In the early part of her research career, Helen Tredway Graham’s work concerned the physiology and pharmacology of peripheral nerves. At the age of 60, Graham switched to the study of histamines (which she had studied while working at Johns Hopkins in 1918). She discovered the histamine storage function of mast cells and blood basophils, and she developed highly sensitive methods for measuring histamine in body fluids.

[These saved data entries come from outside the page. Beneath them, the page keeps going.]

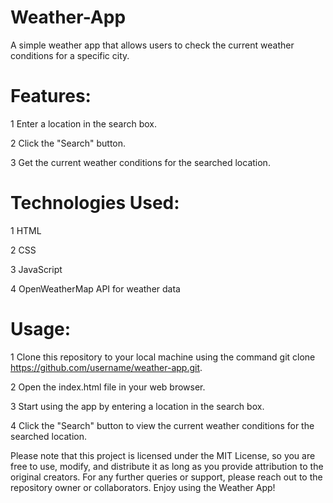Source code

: # Weather-App
A simple weather app that allows users to check the current weather conditions for a specific city.

# Features:
   1 Enter a location in the search box.
   
   2 Click the "Search" button.
   
   3 Get the current weather conditions for the searched location.
   
# Technologies Used:
1 HTML

2 CSS

3 JavaScript

4 OpenWeatherMap API for weather data

# Usage:
1 Clone this repository to your local machine using the command git clone https://github.com/username/weather-app.git.

2 Open the index.html file in your web browser.

3 Start using the app by entering a location in the search box.

4 Click the "Search" button to view the current weather conditions for the searched location.

Please note that this project is licensed under the MIT License, so you are free to use, modify, and distribute it as long as you provide attribution to the original creators.
For any further queries or support, please reach out to the repository owner or collaborators.
Enjoy using the Weather App!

Helen Tredway Graham in her lab
Helen Tredway Graham, in her lab, 1948

Helen Tredway Graham was remarkable in her ability to balance the many facets of her life. She was a respected research scientist and teacher. She was the wife of an internationally known surgeon and successfully managed the corresponding social obligations. She was the mother of two sons, who were encouraged in their eventual careers as newspaper editor and doctor. And she was deeply involved in civic duties and public service. She was a forerunner to the women’s liberation movement and an inspiration to the women she taught, successfully balancing her roles (wife, mother, scientist, teacher, civic leader) decades before feminism became a movement.

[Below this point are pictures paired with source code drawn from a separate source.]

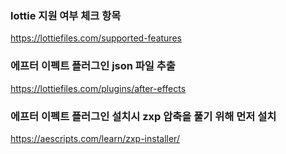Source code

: ### lottie 지원 여부 체크 항목
https://lottiefiles.com/supported-features

### 에프터 이펙트 플러그인 json 파일 추출
https://lottiefiles.com/plugins/after-effects

### 에프터 이펙트 플러그인 설치시 zxp 압축을 풀기 위해 먼저 설치
https://aescripts.com/learn/zxp-installer/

Helen Tredway Graham was active in the fight against air pollution, toward the cause of consumer protection in the purchase of drugs and in the establishment of the Junior College District in St. Louis. She became active in the American Association of University Women in 1923, and served as the president of the St. Louis Branch in the late 1920s. She remained active in the group the rest of her life, culminating in a fellowship named in her honor. Helen Tredway Graham was a longtime member of the St. Louis League of Women Voters, serving as its president in 1927. She was vice-chairman of the Metropolitan Citizens Committee on Air Pollution and on the Board of Directors of the Coalition for the Environment, the Committee for Environmental Information, and the St. Louis Civil Liberties Committee. She was a member of the Citizens Clean Air Committee, Air Pollution Control Association, and the Open Space Council. In 1958-59, Helen Tredway Graham served on the nine-member St. Louis Metropolitan Board of Freeholders, helping to draft a metropolitan district plan for the consolidation of services in St. Louis City and County.

After her retirement in 1959, Helen Tredway Graham continued her research activities. She suffered a heart attack after climbing the stairs to her office on April 2, 1971, and died two days later. Her body was donated to the School of Medicine, where she had devoted so many years to teaching and research.